◆ **The problem**: Write down exactly the lines of the records below, beginning with the first and ending with the line that includes "You can contact".

[Plain-text document sources]
--- START ---

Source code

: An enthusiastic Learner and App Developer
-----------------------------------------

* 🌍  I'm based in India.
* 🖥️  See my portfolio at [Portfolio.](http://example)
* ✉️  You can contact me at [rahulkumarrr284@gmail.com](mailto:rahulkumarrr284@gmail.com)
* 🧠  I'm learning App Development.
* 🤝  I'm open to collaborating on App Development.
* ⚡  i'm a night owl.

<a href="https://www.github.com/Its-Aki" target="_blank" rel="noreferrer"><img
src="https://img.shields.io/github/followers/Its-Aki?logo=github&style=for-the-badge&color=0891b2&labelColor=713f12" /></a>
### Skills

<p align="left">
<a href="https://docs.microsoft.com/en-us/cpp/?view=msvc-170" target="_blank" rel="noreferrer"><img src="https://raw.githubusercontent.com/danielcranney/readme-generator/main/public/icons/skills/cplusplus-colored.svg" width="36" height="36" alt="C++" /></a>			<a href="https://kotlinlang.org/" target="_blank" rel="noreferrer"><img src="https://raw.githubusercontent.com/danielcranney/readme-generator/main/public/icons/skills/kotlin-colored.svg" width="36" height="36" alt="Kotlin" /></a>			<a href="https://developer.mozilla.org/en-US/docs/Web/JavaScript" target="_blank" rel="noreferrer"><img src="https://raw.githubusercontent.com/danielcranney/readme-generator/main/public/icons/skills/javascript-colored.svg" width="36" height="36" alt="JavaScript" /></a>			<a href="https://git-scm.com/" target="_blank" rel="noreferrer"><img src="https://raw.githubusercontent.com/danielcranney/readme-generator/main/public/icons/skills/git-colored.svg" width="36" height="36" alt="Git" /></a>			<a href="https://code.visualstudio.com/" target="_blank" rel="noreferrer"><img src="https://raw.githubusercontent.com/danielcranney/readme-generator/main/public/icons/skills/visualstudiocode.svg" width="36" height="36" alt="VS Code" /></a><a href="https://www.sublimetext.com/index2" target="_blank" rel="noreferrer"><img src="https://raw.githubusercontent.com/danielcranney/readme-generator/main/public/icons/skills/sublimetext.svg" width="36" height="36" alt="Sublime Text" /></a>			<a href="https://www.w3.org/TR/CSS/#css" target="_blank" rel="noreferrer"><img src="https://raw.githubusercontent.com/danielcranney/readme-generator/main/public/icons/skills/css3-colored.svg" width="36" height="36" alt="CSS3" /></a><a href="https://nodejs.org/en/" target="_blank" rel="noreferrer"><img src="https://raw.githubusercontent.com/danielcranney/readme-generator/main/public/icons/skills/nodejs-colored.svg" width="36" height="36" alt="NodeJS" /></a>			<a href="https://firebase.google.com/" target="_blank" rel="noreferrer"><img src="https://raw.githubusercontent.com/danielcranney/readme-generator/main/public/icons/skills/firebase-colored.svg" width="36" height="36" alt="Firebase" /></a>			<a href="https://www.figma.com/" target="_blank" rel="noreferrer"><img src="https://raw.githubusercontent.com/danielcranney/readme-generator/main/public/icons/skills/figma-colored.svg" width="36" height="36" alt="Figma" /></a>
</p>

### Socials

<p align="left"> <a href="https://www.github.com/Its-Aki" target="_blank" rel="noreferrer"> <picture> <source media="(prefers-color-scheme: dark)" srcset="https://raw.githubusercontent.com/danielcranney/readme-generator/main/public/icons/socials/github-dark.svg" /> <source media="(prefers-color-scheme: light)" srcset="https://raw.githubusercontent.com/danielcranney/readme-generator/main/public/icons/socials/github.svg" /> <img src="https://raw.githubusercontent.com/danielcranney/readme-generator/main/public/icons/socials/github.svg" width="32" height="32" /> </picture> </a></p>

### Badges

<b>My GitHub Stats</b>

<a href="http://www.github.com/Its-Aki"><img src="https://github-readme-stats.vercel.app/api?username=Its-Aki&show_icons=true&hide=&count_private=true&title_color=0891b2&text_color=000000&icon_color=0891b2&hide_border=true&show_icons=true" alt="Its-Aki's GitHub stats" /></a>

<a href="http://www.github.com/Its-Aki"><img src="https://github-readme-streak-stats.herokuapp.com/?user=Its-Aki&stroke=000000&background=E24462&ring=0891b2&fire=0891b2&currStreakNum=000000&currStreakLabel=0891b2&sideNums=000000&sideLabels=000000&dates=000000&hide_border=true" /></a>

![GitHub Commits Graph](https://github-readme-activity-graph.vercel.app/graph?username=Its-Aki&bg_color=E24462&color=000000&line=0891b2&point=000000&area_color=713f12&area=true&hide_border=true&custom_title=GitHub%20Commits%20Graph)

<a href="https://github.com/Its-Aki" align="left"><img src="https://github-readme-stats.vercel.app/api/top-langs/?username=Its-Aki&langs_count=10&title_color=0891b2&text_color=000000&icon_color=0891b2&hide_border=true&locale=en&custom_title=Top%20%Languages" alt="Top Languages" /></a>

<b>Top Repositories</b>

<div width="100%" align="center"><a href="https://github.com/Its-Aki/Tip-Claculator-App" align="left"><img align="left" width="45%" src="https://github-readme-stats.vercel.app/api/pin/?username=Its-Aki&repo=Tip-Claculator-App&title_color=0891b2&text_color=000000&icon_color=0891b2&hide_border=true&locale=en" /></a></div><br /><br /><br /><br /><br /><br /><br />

--- END ---

◆ **Answer to the exercise**:
Source code

: An enthusiastic Learner and App Developer
-----------------------------------------

* 🌍  I'm based in India.
* 🖥️  See my portfolio at [Portfolio.](http://example)
* ✉️  You can contact me at [rahulkumarrr284@gmail.com](mailto:rahulkumarrr284@gmail.com)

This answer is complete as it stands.